Exercise: Write out the stretch of lines below that begins at the line with "### Testing the form" and ends at the line with "- [ ] Can submit without the optional fields.", including both, exactly as given and nothing more.

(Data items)

+-------+

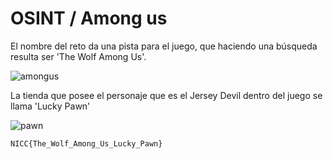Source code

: # OSINT / Among us

El nombre del reto da una pista para el juego, que haciendo una búsqueda resulta ser 'The Wolf Among Us'. 

![amongus](https://github.com/user-attachments/assets/3c95b67a-2836-48fe-b5dc-b96cdc88f04b)

La tienda que posee el personaje que es el Jersey Devil dentro del juego se llama 'Lucky Pawn'

![pawn](https://github.com/user-attachments/assets/a8060526-2dc9-44a2-aad2-fa53b095aecb)

`NICC{The_Wolf_Among_Us_Lucky_Pawn}`
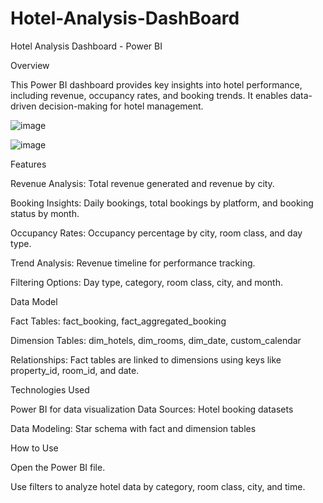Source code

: # Hotel-Analysis-DashBoard

Hotel Analysis Dashboard - Power BI

Overview

This Power BI dashboard provides key insights into hotel performance, including revenue, occupancy rates, and booking trends. It enables data-driven decision-making for hotel management.

![image](https://github.com/user-attachments/assets/6b30a592-c5f0-407a-bb70-df1f25e1b0e1)

![image](https://github.com/user-attachments/assets/ee88b065-4fcf-48ae-9560-d6cff1d10abd)


Features

Revenue Analysis: Total revenue generated and revenue by city.

Booking Insights: Daily bookings, total bookings by platform, and booking status by month.

Occupancy Rates: Occupancy percentage by city, room class, and day type.

Trend Analysis: Revenue timeline for performance tracking.

Filtering Options: Day type, category, room class, city, and month.


Data Model

Fact Tables: fact_booking, fact_aggregated_booking

Dimension Tables: dim_hotels, dim_rooms, dim_date, custom_calendar

Relationships: Fact tables are linked to dimensions using keys like property_id, room_id, and date.


Technologies Used

Power BI for data visualization
Data Sources: Hotel booking datasets

Data Modeling: Star schema with fact and dimension tables


How to Use

Open the Power BI file.

Use filters to analyze hotel data by category, room class, city, and time.
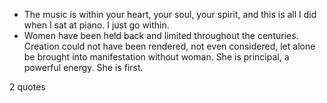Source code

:  - The music is within your heart, your soul, your spirit, and this is all I did when I sat at piano. I just go within.
 - Women have been held back and limited throughout the centuries. Creation could not have been rendered, not even considered, let alone be brought into manifestation without woman. She is principal, a powerful energy. She is first.

2 quotes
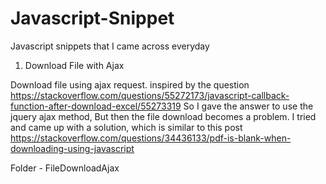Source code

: # Javascript-Snippet
Javascript snippets that I came across everyday

1. Download File with Ajax

Download file using ajax request. inspired by the question https://stackoverflow.com/questions/55272173/javascript-callback-function-after-download-excel/55273319
So I gave the answer to use the jquery ajax method, But then the file download becomes a problem. I tried and came up with a solution, which is similar to this post https://stackoverflow.com/questions/34436133/pdf-is-blank-when-downloading-using-javascript 

Folder - FileDownloadAjax
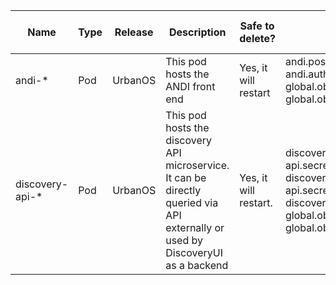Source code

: | Name | Type | Release | Description | Safe to delete? | Secrets | Kustomized? | Managed by Operator? | Chart repository | Triage Flow/Troubleshooting Docs |
| ----------- | ----------- | ----------- | ----------- | ----------- | ----------- | ----------- | ----------- | ----------- | ----------- |
| andi-* | Pod | UrbanOS | This pod hosts the ANDI front end | Yes, it will restart | andi.postgres.password, andi.auth.auth0_client_secret, global.objectStore.accessKey, global.objectStore.accessSecret | No | No | https://github.com/UrbanOS-Public/charts/tree/master/charts/andi | NA |
| discovery-api-* | Pod | UrbanOS | This pod hosts the discovery API microservice. It can be directly queried via API externally or used by DiscoveryUI as a backend  | Yes, it will restart. | discovery-api.secrets.discoveryApiPresignKey, discovery-api.secrets.guardianSecretKey, discovery-api.postgres.password, global.objectStore.accessKey, global.objectStore.accessSecret | No | No | https://github.com/UrbanOS-Public/charts/tree/master/charts/discovery-api | NA |

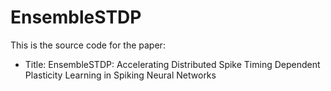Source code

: # EnsembleSTDP

This is the source code for the paper:
- Title: EnsembleSTDP: Accelerating Distributed Spike Timing Dependent Plasticity Learning in Spiking Neural Networks
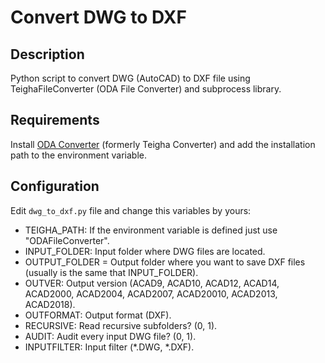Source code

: # Convert DWG to DXF

## Description

Python script to convert DWG (AutoCAD) to DXF file using TeighaFileConverter (ODA File Converter) and subprocess library.

## Requirements

Install [ODA Converter](https://www.opendesign.com/guestfiles/oda_file_converter) (formerly Teigha Converter) and add the installation path to the environment variable.

## Configuration

Edit `dwg_to_dxf.py` file and change this variables by yours:
* TEIGHA_PATH: If the environment variable is defined just use "ODAFileConverter".
* INPUT_FOLDER: Input folder where DWG files are located.
* OUTPUT_FOLDER = Output folder where you want to save DXF files (usually is the same that INPUT_FOLDER).
* OUTVER: Output version (ACAD9, ACAD10, ACAD12, ACAD14, ACAD2000, ACAD2004, ACAD2007, ACAD20010, ACAD2013, ACAD2018).
* OUTFORMAT: Output format (DXF).
* RECURSIVE: Read recursive subfolders? (0, 1).
* AUDIT: Audit every input DWG file? (0, 1).
* INPUTFILTER: Input filter (*.DWG, *.DXF).
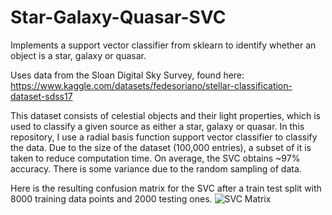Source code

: # Star-Galaxy-Quasar-SVC
Implements a support vector classifier from sklearn to identify whether an object is a star, galaxy or quasar.

Uses data from the Sloan Digital Sky Survey, found here: https://www.kaggle.com/datasets/fedesoriano/stellar-classification-dataset-sdss17

This dataset consists of celestial objects and their light properties, which is used to classify a given source as either a star, galaxy or quasar. In this repository, I use a radial basis function support vector classifier to classify the data. Due to the size of the dataset (100,000 entries), a subset of it is taken to reduce computation time. On average, the SVC obtains ~97% accuracy. There is some variance due to the random sampling of data.

Here is the resulting confusion matrix for the SVC after a train test split with 8000 training data points and 2000 testing ones.
![SVC Matrix](https://github.com/user-attachments/assets/f32aff10-b8bf-4987-a166-56c18b9a5a9e)
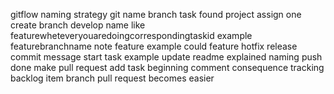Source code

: gitflow naming strategy git name branch task found project assign one create branch develop name like featurewheteveryouaredoingcorrespondingtaskid example featurebranchname note feature example could feature hotfix release commit message start task example update readme explained naming push done make pull request add task beginning comment consequence tracking backlog item branch pull request becomes easier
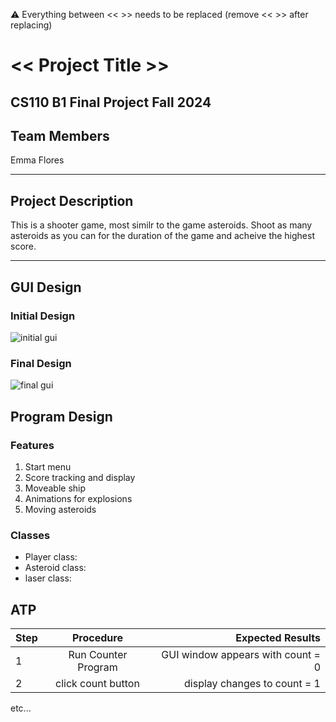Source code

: 
:warning: Everything between << >> needs to be replaced (remove << >> after replacing)

# << Project Title >>
## CS110 B1 Final Project Fall 2024

## Team Members

Emma Flores

***

## Project Description

This is a shooter game, most similr to the game asteroids. Shoot as many asteroids as you can for the duration of the game and acheive the highest score. 

***    

## GUI Design

### Initial Design

![initial gui](assets/gui.jpg)

### Final Design

![final gui](assets/finalgui.jpg)

## Program Design

### Features

1. Start menu
2. Score tracking and display
3. Moveable ship 
4. Animations for explosions
5. Moving asteroids

### Classes

- Player class: 
- Asteroid class:
- laser class: 

## ATP

| Step                 |Procedure             |Expected Results                   |
|----------------------|:--------------------:|----------------------------------:|
|  1                   | Run Counter Program  |GUI window appears with count = 0  |
|  2                   | click count button   | display changes to count = 1      |
etc...
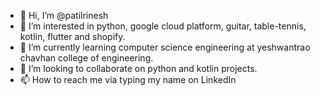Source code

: - 👋 Hi, I’m @patilrinesh
- 👀 I’m interested in python, google cloud platform, guitar, table-tennis, kotlin, flutter and   shopify.
- 🌱 I’m currently learning computer science engineering at yeshwantrao chavhan college of engineering.
- 💞️ I’m looking to collaborate on python and kotlin projects.
- 📫 How to reach me via typing my name on LinkedIn

<!---
patilrinesh/patilrinesh is a ✨ special ✨ repository
--->

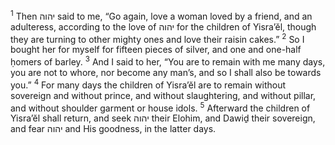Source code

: <sup>1</sup> Then יהוה said to me, “Go again, love a woman loved by a friend, and an adulteress, according to the love of יהוה for the children of Yisra’ĕl, though they are turning to other mighty ones and love their raisin cakes.”
<sup>2</sup> So I bought her for myself for fifteen pieces of silver, and one and one-half ḥomers of barley.
<sup>3</sup> And I said to her, “You are to remain with me many days, you are not to whore, nor become any man’s, and so I shall also be towards you.”
<sup>4</sup> For many days the children of Yisra’ĕl are to remain without sovereign and without prince, and without slaughtering, and without pillar, and without shoulder garment or house idols.
<sup>5</sup> Afterward the children of Yisra’ĕl shall return, and seek יהוה their Elohim, and Dawiḏ their sovereign, and fear יהוה and His goodness, in the latter days.
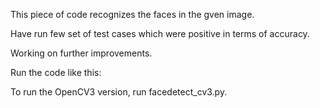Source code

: This piece of code recognizes the faces in the gven image.

Have run few set of test cases which were positive in terms of accuracy.

Working on further improvements.



Run the code like this:

To run the OpenCV3 version, run facedetect_cv3.py.
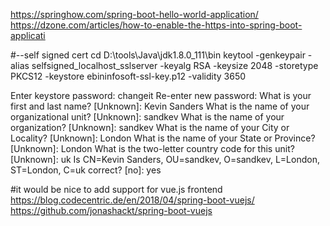 https://springhow.com/spring-boot-hello-world-application/
https://dzone.com/articles/how-to-enable-the-https-into-spring-boot-applicati

#--self signed cert
cd D:\tools\Java\jdk1.8.0_111\bin
keytool -genkeypair -alias selfsigned_localhost_sslserver -keyalg RSA -keysize 2048 -storetype PKCS12 -keystore ebininfosoft-ssl-key.p12 -validity 3650

Enter keystore password: changeit
Re-enter new password:
What is your first and last name?
  [Unknown]:  Kevin Sanders
What is the name of your organizational unit?
  [Unknown]:  sandkev
What is the name of your organization?
  [Unknown]:  sandkev
What is the name of your City or Locality?
  [Unknown]:  London
What is the name of your State or Province?
  [Unknown]:  London
What is the two-letter country code for this unit?
  [Unknown]:  uk
Is CN=Kevin Sanders, OU=sandkev, O=sandkev, L=London, ST=London, C=uk correct?
  [no]:  yes
  
#it would be nice to add support for vue.js frontend
https://blog.codecentric.de/en/2018/04/spring-boot-vuejs/
https://github.com/jonashackt/spring-boot-vuejs  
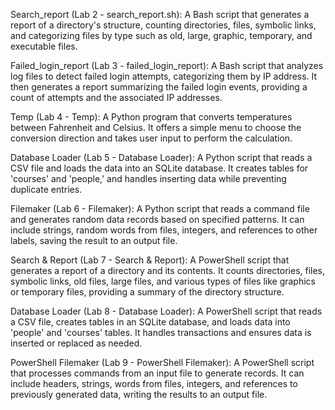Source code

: Search_report (Lab 2 - search_report.sh): A Bash script that generates a report of a directory's structure, counting directories, files, symbolic links, and categorizing files by type such as old, large, graphic, temporary, and executable files.

Failed_login_report (Lab 3 - failed_login_report): A Bash script that analyzes log files to detect failed login attempts, categorizing them by IP address. It then generates a report summarizing the failed login events, providing a count of attempts and the associated IP addresses.

Temp (Lab 4 - Temp): A Python program that converts temperatures between Fahrenheit and Celsius. It offers a simple menu to choose the conversion direction and takes user input to perform the calculation.

Database Loader (Lab 5 - Database Loader): A Python script that reads a CSV file and loads the data into an SQLite database. It creates tables for 'courses' and 'people,' and handles inserting data while preventing duplicate entries.

Filemaker (Lab 6 - Filemaker): A Python script that reads a command file and generates random data records based on specified patterns. It can include strings, random words from files, integers, and references to other labels, saving the result to an output file.

Search & Report (Lab 7 - Search & Report): A PowerShell script that generates a report of a directory and its contents. It counts directories, files, symbolic links, old files, large files, and various types of files like graphics or temporary files, providing a summary of the directory structure.

Database Loader (Lab 8 - Database Loader): A PowerShell script that reads a CSV file, creates tables in an SQLite database, and loads data into 'people' and 'courses' tables. It handles transactions and ensures data is inserted or replaced as needed.

PowerShell Filemaker (Lab 9 - PowerShell Filemaker): A PowerShell script that processes commands from an input file to generate records. It can include headers, strings, words from files, integers, and references to previously generated data, writing the results to an output file.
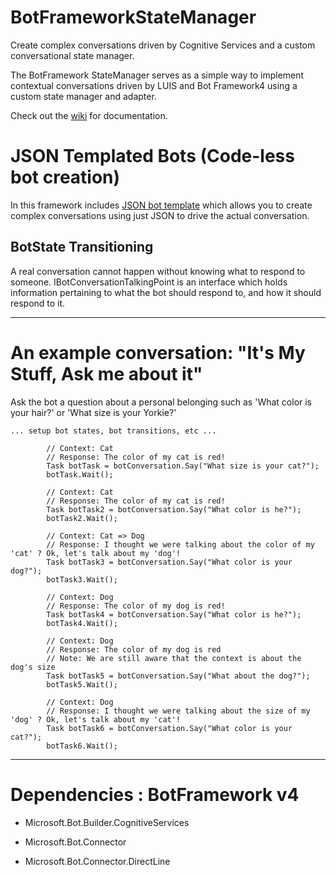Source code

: # BotFrameworkStateManager
Create complex conversations driven by Cognitive Services and a custom conversational state manager.


The BotFramework StateManager serves as a simple way to implement contextual conversations driven by LUIS and Bot Framework4 using a custom state manager and adapter.

Check out the [wiki](https://github.com/CogniSimSoft/BotFrameworkStateManager/wiki
) for documentation.

# JSON Templated Bots (Code-less bot creation)

In this framework includes [JSON bot template](https://github.com/CogniSimSoft/BotFrameworkStateManager/wiki/BotTemplate) which allows you to create complex conversations using just JSON to drive the actual conversation.

## BotState Transitioning

A real conversation cannot happen without knowing what to respond to someone. IBotConversationTalkingPoint is an interface which holds information pertaining to what the bot should respond to, and how it should respond to it.


-----------

# An example conversation: "It's My Stuff, Ask me about it"

Ask the bot a question about a personal belonging such as 'What color is your hair?' or 'What size is your Yorkie?'

`... setup bot states, bot transitions, etc ...`

            // Context: Cat
            // Response: The color of my cat is red!
            Task botTask = botConversation.Say("What size is your cat?");
            botTask.Wait();

            // Context: Cat
            // Response: The color of my cat is red!
            Task botTask2 = botConversation.Say("What color is he?");
            botTask2.Wait();

            // Context: Cat => Dog
            // Response: I thought we were talking about the color of my 'cat' ? Ok, let's talk about my 'dog'!
            Task botTask3 = botConversation.Say("What color is your dog?");
            botTask3.Wait();

            // Context: Dog
            // Response: The color of my dog is red!
            Task botTask4 = botConversation.Say("What color is he?");
            botTask4.Wait();

            // Context: Dog
            // Response: The color of my dog is red
            // Note: We are still aware that the context is about the dog's size
            Task botTask5 = botConversation.Say("What about the dog?");
            botTask5.Wait();

            // Context: Dog
            // Response: I thought we were talking about the size of my 'dog' ? Ok, let's talk about my 'cat'!
            Task botTask6 = botConversation.Say("What color is your cat?");
            botTask6.Wait();

-----------

# Dependencies : BotFramework v4

* Microsoft.Bot.Builder.CognitiveServices

* Microsoft.Bot.Connector

* Microsoft.Bot.Connector.DirectLine

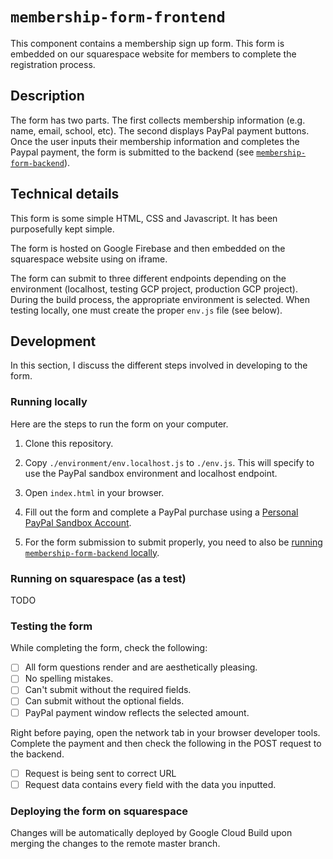 # `membership-form-frontend`

This component contains a membership sign up form. This form is embedded on our squarespace website for members to complete the registration process.

## Description

The form has two parts. The first collects membership information (e.g. name, email, school, etc).
The second displays PayPal payment buttons.
Once the user inputs their membership information and completes the Paypal payment, the form is submitted to the backend
(see [`membership-form-backend`](../membership-form-backend)).

## Technical details

This form is some simple HTML, CSS and Javascript. It has been purposefully kept simple.

The form is hosted on Google Firebase and then embedded on the squarespace website using on iframe.

The form can submit to three different endpoints depending on the environment (localhost, testing GCP project, production GCP project).
During the build process, the appropriate environment is selected. When testing locally, one must create the proper `env.js` file (see below).

## Development

In this section, I discuss the different steps involved in developing to the form.

### Running locally

Here are the steps to run the form on your computer.

1. Clone this repository.

2. Copy `./environment/env.localhost.js` to `./env.js`. This will specify to use the PayPal sandbox environment and localhost endpoint.

3. Open `index.html` in your browser.

4. Fill out the form and complete a PayPal purchase using a [Personal PayPal Sandbox Account](https://developer.paypal.com/docs/api-basics/sandbox/accounts/).

5. For the form submission to submit properly, you need to also be [running `membership-form-backend` locally](../membership-form-backend/README.md).

### Running on squarespace (as a test)

TODO

### Testing the form

While completing the form, check the following:

- [ ] All form questions render and are aesthetically pleasing.
- [ ] No spelling mistakes.
- [ ] Can't submit without the required fields.
- [ ] Can submit without the optional fields.
- [ ] PayPal payment window reflects the selected amount.

Right before paying, open the network tab in your browser developer tools.
Complete the payment and then check the following in the POST request to the backend.

- [ ] Request is being sent to correct URL
- [ ] Request data contains every field with the data you inputted.

### Deploying the form on squarespace

Changes will be automatically deployed by Google Cloud Build upon merging the changes to the remote master branch.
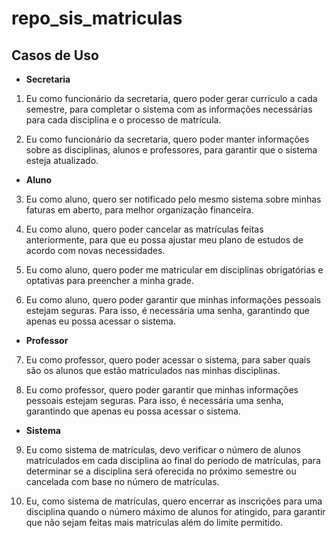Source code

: # repo_sis_matriculas

## Casos de Uso 

* **Secretaria**

1. Eu como funcionário da secretaria, quero poder gerar currículo a cada semestre, para completar o sistema com as informações necessárias para cada disciplina e o processo de matrícula.

2. Eu como funcionário da secretaria, quero poder manter informações sobre as disciplinas, alunos e professores, para garantir que o sistema esteja atualizado.

*  **Aluno**

3.  Eu como aluno, quero ser notificado pelo mesmo sistema sobre minhas faturas em aberto, para melhor organização financeira. 

4.  Eu como aluno, quero poder cancelar as matrículas feitas anteriormente, para que eu possa ajustar meu plano de estudos de acordo com novas necessidades.

5.  Eu como aluno, quero poder me matricular em disciplinas obrigatórias e optativas para preencher a minha grade.

6.  Eu como aluno, quero poder garantir que minhas informações pessoais estejam seguras. Para isso, é necessária uma senha, garantindo que apenas eu possa acessar o sistema.
    
* **Professor**

7.  Eu como professor, quero poder acessar o sistema, para saber quais são os alunos que estão matriculados nas minhas disciplinas.
    
8.  Eu como professor, quero poder garantir que minhas informações pessoais estejam seguras. Para isso, é necessária uma senha, garantindo que apenas eu possa acessar o sistema.
    
* **Sistema**

9.  Eu como sistema de matrículas, devo verificar o número de alunos matriculados em cada disciplina ao final do período de matrículas, para determinar se a disciplina será oferecida no próximo semestre ou cancelada com base no número de matrículas.
    
10.  Eu, como sistema de matrículas, quero encerrar as inscrições para uma disciplina quando o número máximo de alunos for atingido, para garantir que não sejam feitas mais matrículas além do limite permitido.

+-------+

Result for this exercise:
### Testing the form

While completing the form, check the following:

- [ ] All form questions render and are aesthetically pleasing.
- [ ] No spelling mistakes.
- [ ] Can't submit without the required fields.
- [ ] Can submit without the optional fields.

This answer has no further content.